= The task =
Give again, character for character, the lines that lie between the first line of the material and the line with "또 다른 유형은 **전화", inclusive. Omit pictures.

= Supplied information =
╔══

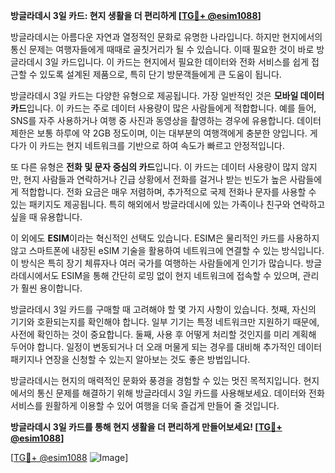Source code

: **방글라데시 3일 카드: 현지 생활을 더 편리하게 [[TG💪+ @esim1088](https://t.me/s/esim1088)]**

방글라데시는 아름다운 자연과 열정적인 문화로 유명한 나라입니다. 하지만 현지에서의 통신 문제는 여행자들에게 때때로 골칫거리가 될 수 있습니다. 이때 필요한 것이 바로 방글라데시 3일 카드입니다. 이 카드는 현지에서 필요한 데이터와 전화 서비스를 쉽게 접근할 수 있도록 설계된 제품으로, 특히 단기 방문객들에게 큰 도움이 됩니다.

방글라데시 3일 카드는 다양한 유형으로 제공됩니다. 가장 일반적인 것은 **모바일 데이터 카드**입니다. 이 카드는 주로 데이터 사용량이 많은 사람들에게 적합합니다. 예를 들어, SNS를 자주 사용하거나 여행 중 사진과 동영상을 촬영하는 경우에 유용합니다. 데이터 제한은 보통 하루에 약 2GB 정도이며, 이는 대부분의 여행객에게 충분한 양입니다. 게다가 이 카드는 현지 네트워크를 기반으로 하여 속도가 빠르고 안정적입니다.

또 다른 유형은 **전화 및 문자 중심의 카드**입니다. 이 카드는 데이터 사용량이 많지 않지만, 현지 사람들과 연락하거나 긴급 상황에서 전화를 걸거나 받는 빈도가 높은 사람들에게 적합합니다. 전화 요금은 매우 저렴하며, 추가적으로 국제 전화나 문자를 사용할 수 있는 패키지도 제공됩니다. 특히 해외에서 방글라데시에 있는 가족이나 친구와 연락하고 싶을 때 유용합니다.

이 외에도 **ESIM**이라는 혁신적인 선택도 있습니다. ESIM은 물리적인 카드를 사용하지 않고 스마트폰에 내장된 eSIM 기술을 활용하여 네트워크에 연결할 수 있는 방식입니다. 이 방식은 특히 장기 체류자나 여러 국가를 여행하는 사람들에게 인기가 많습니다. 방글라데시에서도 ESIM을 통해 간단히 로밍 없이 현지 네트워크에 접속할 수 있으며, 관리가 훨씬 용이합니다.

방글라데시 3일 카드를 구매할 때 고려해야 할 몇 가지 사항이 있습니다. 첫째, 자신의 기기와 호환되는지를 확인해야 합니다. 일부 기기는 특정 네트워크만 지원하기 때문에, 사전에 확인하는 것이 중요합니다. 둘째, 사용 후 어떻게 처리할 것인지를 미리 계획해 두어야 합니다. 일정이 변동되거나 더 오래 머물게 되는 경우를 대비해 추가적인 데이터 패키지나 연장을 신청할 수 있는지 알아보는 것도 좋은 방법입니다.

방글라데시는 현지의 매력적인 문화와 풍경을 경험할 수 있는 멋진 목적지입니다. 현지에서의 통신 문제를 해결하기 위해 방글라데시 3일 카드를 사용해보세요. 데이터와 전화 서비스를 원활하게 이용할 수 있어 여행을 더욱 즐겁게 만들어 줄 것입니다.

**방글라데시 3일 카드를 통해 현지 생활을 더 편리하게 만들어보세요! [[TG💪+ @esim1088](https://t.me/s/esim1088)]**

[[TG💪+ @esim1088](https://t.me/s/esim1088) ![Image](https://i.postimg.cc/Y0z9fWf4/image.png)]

╚══

= Response to this exercise =
Source code

: **방글라데시 3일 카드: 현지 생활을 더 편리하게 [[TG💪+ @esim1088](https://t.me/s/esim1088)]**

방글라데시는 아름다운 자연과 열정적인 문화로 유명한 나라입니다. 하지만 현지에서의 통신 문제는 여행자들에게 때때로 골칫거리가 될 수 있습니다. 이때 필요한 것이 바로 방글라데시 3일 카드입니다. 이 카드는 현지에서 필요한 데이터와 전화 서비스를 쉽게 접근할 수 있도록 설계된 제품으로, 특히 단기 방문객들에게 큰 도움이 됩니다.

방글라데시 3일 카드는 다양한 유형으로 제공됩니다. 가장 일반적인 것은 **모바일 데이터 카드**입니다. 이 카드는 주로 데이터 사용량이 많은 사람들에게 적합합니다. 예를 들어, SNS를 자주 사용하거나 여행 중 사진과 동영상을 촬영하는 경우에 유용합니다. 데이터 제한은 보통 하루에 약 2GB 정도이며, 이는 대부분의 여행객에게 충분한 양입니다. 게다가 이 카드는 현지 네트워크를 기반으로 하여 속도가 빠르고 안정적입니다.

또 다른 유형은 **전화 및 문자 중심의 카드**입니다. 이 카드는 데이터 사용량이 많지 않지만, 현지 사람들과 연락하거나 긴급 상황에서 전화를 걸거나 받는 빈도가 높은 사람들에게 적합합니다. 전화 요금은 매우 저렴하며, 추가적으로 국제 전화나 문자를 사용할 수 있는 패키지도 제공됩니다. 특히 해외에서 방글라데시에 있는 가족이나 친구와 연락하고 싶을 때 유용합니다.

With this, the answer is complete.